### WORK REQUEST
Your task is to copy each line of the listing that contains the word "todo".

### EXERCISE DATA
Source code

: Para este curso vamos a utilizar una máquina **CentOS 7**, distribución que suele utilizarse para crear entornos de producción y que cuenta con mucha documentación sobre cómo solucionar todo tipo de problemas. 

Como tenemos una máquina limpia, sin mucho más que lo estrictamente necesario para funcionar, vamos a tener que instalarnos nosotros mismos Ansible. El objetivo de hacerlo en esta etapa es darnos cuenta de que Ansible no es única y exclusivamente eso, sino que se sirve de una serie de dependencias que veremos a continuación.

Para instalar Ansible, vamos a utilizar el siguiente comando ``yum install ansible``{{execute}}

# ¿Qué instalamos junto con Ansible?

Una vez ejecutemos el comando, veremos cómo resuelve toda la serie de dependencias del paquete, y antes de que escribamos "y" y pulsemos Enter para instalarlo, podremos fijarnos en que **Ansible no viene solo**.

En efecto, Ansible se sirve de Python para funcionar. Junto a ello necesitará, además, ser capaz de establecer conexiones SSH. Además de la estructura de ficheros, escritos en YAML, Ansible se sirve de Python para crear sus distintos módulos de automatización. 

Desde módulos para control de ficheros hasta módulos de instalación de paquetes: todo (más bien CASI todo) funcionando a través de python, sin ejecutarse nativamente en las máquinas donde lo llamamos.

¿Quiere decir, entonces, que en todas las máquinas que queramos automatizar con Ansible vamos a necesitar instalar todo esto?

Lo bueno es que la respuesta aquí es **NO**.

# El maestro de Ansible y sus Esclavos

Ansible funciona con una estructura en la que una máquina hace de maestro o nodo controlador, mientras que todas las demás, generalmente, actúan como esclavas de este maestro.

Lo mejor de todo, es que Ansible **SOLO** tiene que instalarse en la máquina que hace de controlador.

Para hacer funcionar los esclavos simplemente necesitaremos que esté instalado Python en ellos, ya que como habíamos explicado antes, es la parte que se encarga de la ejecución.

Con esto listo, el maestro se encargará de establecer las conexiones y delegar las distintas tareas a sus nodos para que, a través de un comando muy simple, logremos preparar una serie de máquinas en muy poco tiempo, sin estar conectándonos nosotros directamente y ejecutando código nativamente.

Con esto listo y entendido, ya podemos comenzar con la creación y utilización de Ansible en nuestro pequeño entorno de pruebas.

### RESPONSE BELOW
: Para este curso vamos a utilizar una máquina **CentOS 7**, distribución que suele utilizarse para crear entornos de producción y que cuenta con mucha documentación sobre cómo solucionar todo tipo de problemas. 
Desde módulos para control de ficheros hasta módulos de instalación de paquetes: todo (más bien CASI todo) funcionando a través de python, sin ejecutarse nativamente en las máquinas donde lo llamamos.
¿Quiere decir, entonces, que en todas las máquinas que queramos automatizar con Ansible vamos a necesitar instalar todo esto?
Lo mejor de todo, es que Ansible **SOLO** tiene que instalarse en la máquina que hace de controlador.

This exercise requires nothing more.